WORK TASK → Copy each line that contains the string "have", taking them from the material.

○ ○ ○ ○

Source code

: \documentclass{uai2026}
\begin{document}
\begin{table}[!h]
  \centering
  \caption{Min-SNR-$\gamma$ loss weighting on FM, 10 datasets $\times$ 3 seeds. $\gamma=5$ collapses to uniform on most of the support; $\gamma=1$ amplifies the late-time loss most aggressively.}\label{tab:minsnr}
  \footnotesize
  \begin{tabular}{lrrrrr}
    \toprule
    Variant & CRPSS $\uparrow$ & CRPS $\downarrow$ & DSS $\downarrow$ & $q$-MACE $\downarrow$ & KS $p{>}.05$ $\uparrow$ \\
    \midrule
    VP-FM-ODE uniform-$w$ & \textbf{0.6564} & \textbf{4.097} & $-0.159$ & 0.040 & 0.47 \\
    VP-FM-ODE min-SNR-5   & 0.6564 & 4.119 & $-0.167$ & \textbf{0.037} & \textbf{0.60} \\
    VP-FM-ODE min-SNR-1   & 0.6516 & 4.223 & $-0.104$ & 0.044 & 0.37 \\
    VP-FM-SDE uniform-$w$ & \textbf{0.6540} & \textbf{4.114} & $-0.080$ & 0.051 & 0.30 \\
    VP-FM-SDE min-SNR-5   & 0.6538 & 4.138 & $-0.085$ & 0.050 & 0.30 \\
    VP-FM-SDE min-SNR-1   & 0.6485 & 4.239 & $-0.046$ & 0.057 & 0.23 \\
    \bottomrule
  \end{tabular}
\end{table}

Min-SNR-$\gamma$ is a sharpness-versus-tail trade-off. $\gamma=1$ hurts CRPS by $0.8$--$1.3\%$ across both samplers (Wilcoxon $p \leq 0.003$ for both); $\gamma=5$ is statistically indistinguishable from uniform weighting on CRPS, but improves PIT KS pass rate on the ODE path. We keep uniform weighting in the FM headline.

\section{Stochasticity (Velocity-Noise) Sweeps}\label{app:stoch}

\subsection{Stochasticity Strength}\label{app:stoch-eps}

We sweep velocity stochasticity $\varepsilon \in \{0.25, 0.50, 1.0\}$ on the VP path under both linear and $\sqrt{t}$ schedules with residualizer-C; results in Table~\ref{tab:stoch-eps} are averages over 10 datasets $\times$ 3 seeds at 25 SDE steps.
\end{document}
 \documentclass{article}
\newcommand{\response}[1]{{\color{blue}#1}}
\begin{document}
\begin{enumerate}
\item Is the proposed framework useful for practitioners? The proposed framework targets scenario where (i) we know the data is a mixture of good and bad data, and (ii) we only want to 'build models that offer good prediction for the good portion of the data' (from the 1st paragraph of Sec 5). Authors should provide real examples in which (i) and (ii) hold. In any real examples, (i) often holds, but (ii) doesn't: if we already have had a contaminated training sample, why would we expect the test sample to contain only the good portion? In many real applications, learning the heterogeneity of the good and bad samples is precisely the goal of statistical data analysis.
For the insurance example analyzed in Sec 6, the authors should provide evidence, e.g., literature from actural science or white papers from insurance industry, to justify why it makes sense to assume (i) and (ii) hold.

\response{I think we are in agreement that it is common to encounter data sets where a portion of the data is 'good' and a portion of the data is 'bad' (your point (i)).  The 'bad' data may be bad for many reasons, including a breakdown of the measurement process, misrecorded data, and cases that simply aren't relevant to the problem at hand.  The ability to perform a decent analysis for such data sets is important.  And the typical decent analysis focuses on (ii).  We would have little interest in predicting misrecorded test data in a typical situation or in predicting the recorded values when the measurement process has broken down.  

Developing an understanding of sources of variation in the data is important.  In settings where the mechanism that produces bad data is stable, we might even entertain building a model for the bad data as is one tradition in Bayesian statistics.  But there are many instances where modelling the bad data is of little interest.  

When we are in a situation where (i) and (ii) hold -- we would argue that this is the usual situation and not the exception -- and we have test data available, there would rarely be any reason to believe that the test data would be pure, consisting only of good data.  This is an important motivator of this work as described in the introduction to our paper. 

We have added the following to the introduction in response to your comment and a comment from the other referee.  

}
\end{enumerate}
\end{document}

○ ○ ○ ○

RESPONSE →
\item Is the proposed framework useful for practitioners? The proposed framework targets scenario where (i) we know the data is a mixture of good and bad data, and (ii) we only want to 'build models that offer good prediction for the good portion of the data' (from the 1st paragraph of Sec 5). Authors should provide real examples in which (i) and (ii) hold. In any real examples, (i) often holds, but (ii) doesn't: if we already have had a contaminated training sample, why would we expect the test sample to contain only the good portion? In many real applications, learning the heterogeneity of the good and bad samples is precisely the goal of statistical data analysis.
\response{I think we are in agreement that it is common to encounter data sets where a portion of the data is 'good' and a portion of the data is 'bad' (your point (i)).  The 'bad' data may be bad for many reasons, including a breakdown of the measurement process, misrecorded data, and cases that simply aren't relevant to the problem at hand.  The ability to perform a decent analysis for such data sets is important.  And the typical decent analysis focuses on (ii).  We would have little interest in predicting misrecorded test data in a typical situation or in predicting the recorded values when the measurement process has broken down.  
When we are in a situation where (i) and (ii) hold -- we would argue that this is the usual situation and not the exception -- and we have test data available, there would rarely be any reason to believe that the test data would be pure, consisting only of good data.  This is an important motivator of this work as described in the introduction to our paper. 
We have added the following to the introduction in response to your comment and a comment from the other referee.  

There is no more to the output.